2.1 Solar Energetic Particle and Galactic Radiation Hazards in the Past, Present, and Future (Invited Presentation)

Monday, 7 January 2019: 10:30 AM
North 227A-C (Phoenix Convention Center - West and North Buildings)
Richard Mewaldt, California Institute of Technology, Pasadena, CA

Solar energetic particles (SEPs) and Galactic Cosmic Rays (GCRs) constitute significant hazards to humans and hardware in space. Measurements of the radioactive isotopes 10Be in ice cores and 14C in tree rings show that the GCR intensity was ~50% greater during the Maunder minimum than at present.
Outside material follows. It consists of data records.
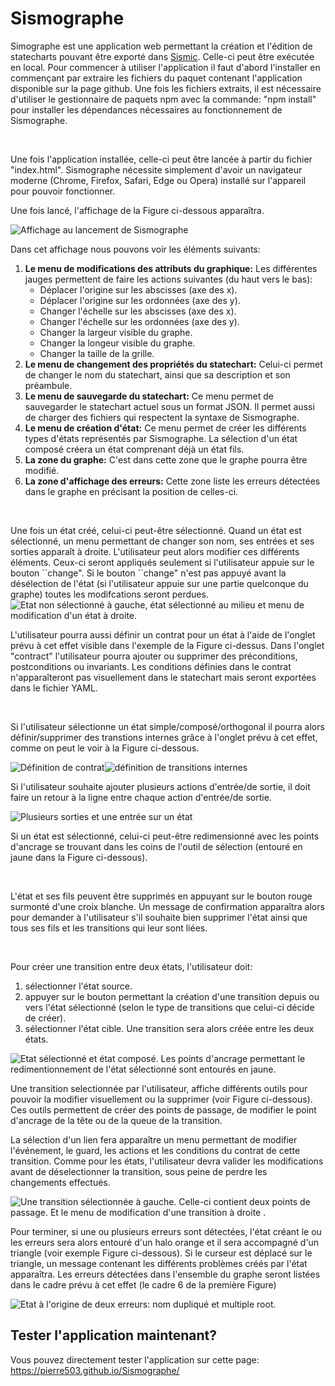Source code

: # Sismographe

Simographe est une application web permettant la création et l'édition de statecharts pouvant être exporté dans [Sismic](https://github.com/AlexandreDecan/sismic).
Celle-ci peut être exécutée en local. 
Pour commencer à utiliser l'application il faut d'abord l'installer en commençant par extraire les fichiers du paquet contenant l'application disponible sur la page github.
Une fois les fichiers extraits, il est nécessaire d'utiliser le gestionnaire de paquets npm avec la commande: "npm install" pour installer les dépendances nécessaires au fonctionnement de Sismographe.

<p>&nbsp;</p>
Une fois l'application installée, celle-ci peut être lancée à partir du fichier "index.html". 
Sismographe nécessite simplement d'avoir un navigateur moderne (Chrome, Firefox, Safari, Edge ou Opera) installé sur l'appareil pour pouvoir fonctionner.

Une fois lancé, l'affichage de la Figure ci-dessous apparaîtra.

<img src="Image/imp.png" alt="Affichage au lancement de Sismographe" />


Dans cet affichage nous pouvons voir les éléments suivants:
1. **Le menu de modifications des attributs du graphique:**
Les différentes jauges permettent de faire les actions suivantes (du haut vers le bas):
	* Déplacer l'origine sur les abscisses (axe des x).
	* Déplacer l'origine sur les ordonnées (axe des y).
	* Changer l'échelle sur les abscisses (axe des x).
	* Changer l'échelle sur les ordonnées (axe des y).
	* Changer la largeur visible du graphe.
	* Changer la longeur visible du graphe.
	* Changer la taille de la grille.
2. **Le menu de changement des propriétés du statechart:**
Celui-ci permet de changer le nom du statechart, ainsi que sa description et son préambule.
3. **Le menu de sauvegarde du statechart:**
Ce menu permet de sauvegarder le statechart actuel sous un format JSON.
Il permet aussi de charger des fichiers qui respectent la syntaxe de Sismographe.
4. **Le menu de création d'état:** Ce menu permet de créer les différents types d'états représentés par Sismographe.
La sélection d'un état composé créera un état comprenant déjà un état fils.
5. **La zone du graphe:** C'est dans cette zone que le graphe pourra être modifié. 
6. **La zone d'affichage des erreurs:** Cette zone liste les erreurs détectées dans le graphe en précisant la position de celles-ci.

<p>&nbsp;</p>
Une fois un état créé, celui-ci peut-être sélectionné. 
Quand un état est sélectionné, un menu permettant de changer son nom, ses entrées et ses sorties apparaît à droite.
L'utilisateur peut alors modifier ces différents éléments. 
Ceux-ci seront appliqués seulement si l'utilisateur appuie sur le bouton ``change".
Si le bouton ``change" n'est pas appuyé avant la désélection de l'état (si l'utilisateur appuie sur une partie quelconque du graphe) toutes les modifcations seront perdues.


<img src="Image/select.png" alt="Etat non sélectionné à gauche, état sélectionné au milieu et menu de modification d'un état à droite." />

L'utilisateur pourra aussi définir un contrat pour un état à l'aide de l'onglet prévu à cet effet visible dans l'exemple de la Figure ci-dessus.
Dans l'onglet "contract" l'utilisateur pourra ajouter ou supprimer des préconditions, postconditions ou invariants.
Les conditions définies dans le contrat n'apparaîteront pas visuellement dans le statechart mais seront exportées dans le fichier YAML.

<p>&nbsp;</p>

Si l'utilisateur sélectionne un état simple/composé/orthogonal il pourra alors définir/supprimer des transtions internes grâce à l'onglet prévu à cet effet, comme on peut le voir à la Figure ci-dessous.

<img src="Image/contrat.png" alt="Définition de contrat" style="display:inline-block;"/><img src="Image/interTran.png" alt="définition de transitions internes" style="display:inline-block;"/>



Si l'utilisateur souhaite ajouter plusieurs actions d'entrée/de sortie, il doit faire un retour à la ligne entre chaque action d'entrée/de sortie.


<img src="Image/entree.png" alt="Plusieurs sorties et une entrée sur un état" />


Si un état est sélectionné, celui-ci peut-être redimensionné avec les points d'ancrage se trouvant dans les coins de l'outil de sélection (entouré en jaune dans la Figure ci-dessous).

<p>&nbsp;</p>

L'état et ses fils peuvent être supprimés en appuyant sur le bouton rouge surmonté d'une croix blanche. 
Un message de confirmation apparaîtra alors pour demander à l'utilisateur s'il souhaite bien supprimer l'état ainsi que tous ses fils et les transitions qui leur sont liées.

<p>&nbsp;</p>

Pour créer une transition entre deux états, l'utilisateur doit:
1. sélectionner l'état source.
2. appuyer sur le bouton permettant la création d'une transition depuis ou vers l'état sélectionné (selon le type de transitions que celui-ci décide de créer).
3. sélectionner l'état cible.
Une transition sera alors créée entre les deux états.

<img src="Image/action.png" alt="Etat sélectionné et état composé. Les points d'ancrage permettant le redimentionnement de l'état sélectionné sont entourés en jaune." />


Une transition selectionnée par l'utilisateur, affiche différents outils pour pouvoir la modifier visuellement ou la supprimer (voir Figure ci-dessous).
Ces outils permettent de créer des points de passage, de modifier le point d'ancrage de la tête ou de la queue de la transition.

La sélection d'un lien fera apparaître un menu permettant de modifier l'événement, le guard, les actions et les conditions du contrat de cette transition.
Comme pour les états, l'utilisateur devra valider les modifications avant de déselectionner la transition, sous peine de perdre les changements effectués.  


<img src="Image/transi.png" alt="Une transition sélectionnée à gauche. Celle-ci contient deux points de passage. Et le menu de modification d'une transition à droite ." />

Pour terminer, si une ou plusieurs erreurs sont détectées, l'état créant le ou les erreurs sera alors entouré d'un halo orange et il sera accompagné d'un triangle (voir exemple Figure ci-dessous).
Si le curseur est déplacé sur le triangle, un message contenant les différents problèmes créés par l'état apparaîtra.
Les erreurs détectées dans l'ensemble du graphe seront listées dans le cadre prévu à cet effet (le cadre 6 de la première Figure)

<img src="Image/error.png" alt="Etat à l'origine de deux erreurs: nom dupliqué et multiple root." />

## Tester l'application maintenant?
Vous pouvez directement tester l'application sur cette page: https://pierre503.github.io/Sismographe/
In addition, polar ice-core data for 14C, 10Be, and 36Cl show that there have been at least three instances in the past when nuclear reactions of SEP ions in Earth’s atmosphere produced excesses of these rare isotopes well above those due to the more steady cosmic ray background. The largest of these events (in 775 AD) produced at least 5 times the 14C (in the span of a few months or less) than was produced in the February1956 SEP event, the largest ground-level SEP event of the last 80 years. This talk will relate GCR and SEP measurements during the last few solar cycles to those from the last few thousand years, and discuss the implications for future human space exploration.